Entropy (Basel). 2020 Aug 28;22(9):948. doi: 10.3390/e22090948.
The variable selection problem in general, and specifically for the ordinary linear regression model, is considered in the setup in which the number of covariates is large enough to prevent the exploration of all possible models. In this context, Gibbs-sampling is needed to perform stochastic model exploration to estimate, for instance, the model inclusion probability. We show that under a Bayesian non-parametric prior model for analyzing Gibbs-sampling output, the usual empirical estimator is just the asymptotic version of the expected posterior inclusion probability given the simulation output from Gibbs-sampling. Other posterior conditional estimators of inclusion probabilities can also be considered as related to the latent probabilities distributions on the model space which can be sampled given the observed Gibbs-sampling output. This paper will also compare, in this large model space setup the conventional prior approach against the non-local prior approach used to define the Bayes Factors for model selection. The approach is exposed along with simulation samples and also an application of modeling the Travel and Tourism factors all over the world.

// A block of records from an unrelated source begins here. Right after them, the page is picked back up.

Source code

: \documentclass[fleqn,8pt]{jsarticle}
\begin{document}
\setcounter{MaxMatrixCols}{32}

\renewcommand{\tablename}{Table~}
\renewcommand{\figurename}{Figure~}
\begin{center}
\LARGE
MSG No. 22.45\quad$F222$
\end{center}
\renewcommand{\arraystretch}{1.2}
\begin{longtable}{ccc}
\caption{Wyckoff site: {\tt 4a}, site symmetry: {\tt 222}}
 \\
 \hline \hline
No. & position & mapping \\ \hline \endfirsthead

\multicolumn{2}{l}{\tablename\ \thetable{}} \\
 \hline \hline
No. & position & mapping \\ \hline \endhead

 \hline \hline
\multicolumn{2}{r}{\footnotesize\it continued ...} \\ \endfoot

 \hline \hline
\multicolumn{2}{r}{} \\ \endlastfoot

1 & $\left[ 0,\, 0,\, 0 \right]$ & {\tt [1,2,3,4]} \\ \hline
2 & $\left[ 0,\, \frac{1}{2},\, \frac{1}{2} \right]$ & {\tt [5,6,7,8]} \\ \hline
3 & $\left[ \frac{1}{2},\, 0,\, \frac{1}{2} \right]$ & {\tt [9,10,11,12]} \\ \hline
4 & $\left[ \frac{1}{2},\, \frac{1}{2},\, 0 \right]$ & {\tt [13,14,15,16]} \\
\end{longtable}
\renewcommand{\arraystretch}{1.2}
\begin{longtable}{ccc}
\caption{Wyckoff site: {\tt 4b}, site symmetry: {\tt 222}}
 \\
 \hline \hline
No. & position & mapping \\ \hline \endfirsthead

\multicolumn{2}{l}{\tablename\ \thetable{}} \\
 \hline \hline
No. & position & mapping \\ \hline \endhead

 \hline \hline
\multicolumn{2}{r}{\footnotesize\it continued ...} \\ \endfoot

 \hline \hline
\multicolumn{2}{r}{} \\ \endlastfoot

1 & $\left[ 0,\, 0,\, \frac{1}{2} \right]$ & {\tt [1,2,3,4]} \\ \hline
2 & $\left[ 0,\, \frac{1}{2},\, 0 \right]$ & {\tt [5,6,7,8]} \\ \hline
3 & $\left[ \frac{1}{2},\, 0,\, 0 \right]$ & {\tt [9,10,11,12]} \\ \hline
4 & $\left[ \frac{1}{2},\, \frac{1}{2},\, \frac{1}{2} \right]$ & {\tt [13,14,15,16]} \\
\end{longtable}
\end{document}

一般而言,特别是对于普通线性回归模型,变量选择问题是在协变量数量足够多以至于无法探索所有可能模型的情况下进行考虑的。在此背景下,需要使用吉布斯抽样来进行随机模型探索,例如估计模型包含概率。我们表明,在用于分析吉布斯抽样输出的贝叶斯非参数先验模型下,通常的经验估计器恰好是给定吉布斯抽样模拟输出时预期后验包含概率的渐近形式。包含概率的其他后验条件估计器也可被视为与模型空间上的潜在概率分布相关,给定观察到的吉布斯抽样输出时可以对其进行采样。本文还将在这个大模型空间设置中,将传统先验方法与用于定义模型选择贝叶斯因子的非局部先验方法进行比较。该方法与模拟样本以及对全球旅游因素进行建模的应用一起展示。